_EXERCISE GOAL_:
Please find every line in the entries below that contains the string "directorios", and copy it.

[Stored entries]

● ● ● ● ● ● ●

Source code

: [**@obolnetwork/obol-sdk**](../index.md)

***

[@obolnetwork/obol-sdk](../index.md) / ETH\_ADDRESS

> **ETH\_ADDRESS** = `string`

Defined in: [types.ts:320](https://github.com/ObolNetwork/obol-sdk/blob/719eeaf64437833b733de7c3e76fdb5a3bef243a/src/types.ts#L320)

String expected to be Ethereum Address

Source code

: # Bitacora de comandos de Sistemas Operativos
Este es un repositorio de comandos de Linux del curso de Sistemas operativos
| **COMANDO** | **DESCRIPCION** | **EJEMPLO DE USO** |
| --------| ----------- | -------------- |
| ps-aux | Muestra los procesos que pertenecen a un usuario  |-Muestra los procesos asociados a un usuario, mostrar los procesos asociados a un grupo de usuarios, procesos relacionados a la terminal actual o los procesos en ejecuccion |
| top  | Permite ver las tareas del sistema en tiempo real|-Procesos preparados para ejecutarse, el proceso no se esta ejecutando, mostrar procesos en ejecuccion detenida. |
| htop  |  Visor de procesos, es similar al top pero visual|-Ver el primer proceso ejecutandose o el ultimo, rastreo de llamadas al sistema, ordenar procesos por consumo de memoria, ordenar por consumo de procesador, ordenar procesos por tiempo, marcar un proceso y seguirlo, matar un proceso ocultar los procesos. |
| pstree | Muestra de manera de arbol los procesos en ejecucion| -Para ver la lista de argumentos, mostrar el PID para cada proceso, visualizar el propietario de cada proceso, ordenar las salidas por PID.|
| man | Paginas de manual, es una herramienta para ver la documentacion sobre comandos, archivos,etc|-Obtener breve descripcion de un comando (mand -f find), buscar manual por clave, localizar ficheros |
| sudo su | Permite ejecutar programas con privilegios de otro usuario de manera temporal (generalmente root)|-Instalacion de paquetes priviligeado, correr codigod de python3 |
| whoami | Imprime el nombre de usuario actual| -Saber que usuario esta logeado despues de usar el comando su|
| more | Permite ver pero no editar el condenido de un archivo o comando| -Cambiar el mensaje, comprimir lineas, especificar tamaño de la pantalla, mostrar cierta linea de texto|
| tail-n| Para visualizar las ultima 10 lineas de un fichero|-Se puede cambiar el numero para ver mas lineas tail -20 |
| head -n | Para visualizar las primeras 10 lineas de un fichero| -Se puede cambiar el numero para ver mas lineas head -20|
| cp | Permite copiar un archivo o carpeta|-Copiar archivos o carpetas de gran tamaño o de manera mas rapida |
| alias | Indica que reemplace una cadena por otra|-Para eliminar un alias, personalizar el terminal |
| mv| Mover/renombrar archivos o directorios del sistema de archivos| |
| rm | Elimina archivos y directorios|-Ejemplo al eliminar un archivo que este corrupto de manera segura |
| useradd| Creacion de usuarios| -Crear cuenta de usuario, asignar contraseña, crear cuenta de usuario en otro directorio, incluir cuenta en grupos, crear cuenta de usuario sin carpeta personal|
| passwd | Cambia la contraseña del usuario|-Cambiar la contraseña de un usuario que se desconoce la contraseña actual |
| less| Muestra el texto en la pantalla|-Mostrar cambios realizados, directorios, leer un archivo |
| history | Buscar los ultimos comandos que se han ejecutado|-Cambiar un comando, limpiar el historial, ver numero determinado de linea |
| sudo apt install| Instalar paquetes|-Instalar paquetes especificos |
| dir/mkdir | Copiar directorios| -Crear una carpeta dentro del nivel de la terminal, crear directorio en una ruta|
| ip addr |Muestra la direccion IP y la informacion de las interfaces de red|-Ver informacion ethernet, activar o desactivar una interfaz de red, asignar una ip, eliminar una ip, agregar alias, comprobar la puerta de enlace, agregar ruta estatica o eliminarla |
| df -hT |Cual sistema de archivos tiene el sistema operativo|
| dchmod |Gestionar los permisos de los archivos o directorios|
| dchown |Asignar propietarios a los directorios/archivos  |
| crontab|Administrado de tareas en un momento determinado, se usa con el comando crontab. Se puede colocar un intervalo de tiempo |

● ● ● ● ● ● ●

_RESULT_:
| mv| Mover/renombrar archivos o directorios del sistema de archivos| |
| rm | Elimina archivos y directorios|-Ejemplo al eliminar un archivo que este corrupto de manera segura |
| less| Muestra el texto en la pantalla|-Mostrar cambios realizados, directorios, leer un archivo |
| dir/mkdir | Copiar directorios| -Crear una carpeta dentro del nivel de la terminal, crear directorio en una ruta|
| dchmod |Gestionar los permisos de los archivos o directorios|
| dchown |Asignar propietarios a los directorios/archivos  |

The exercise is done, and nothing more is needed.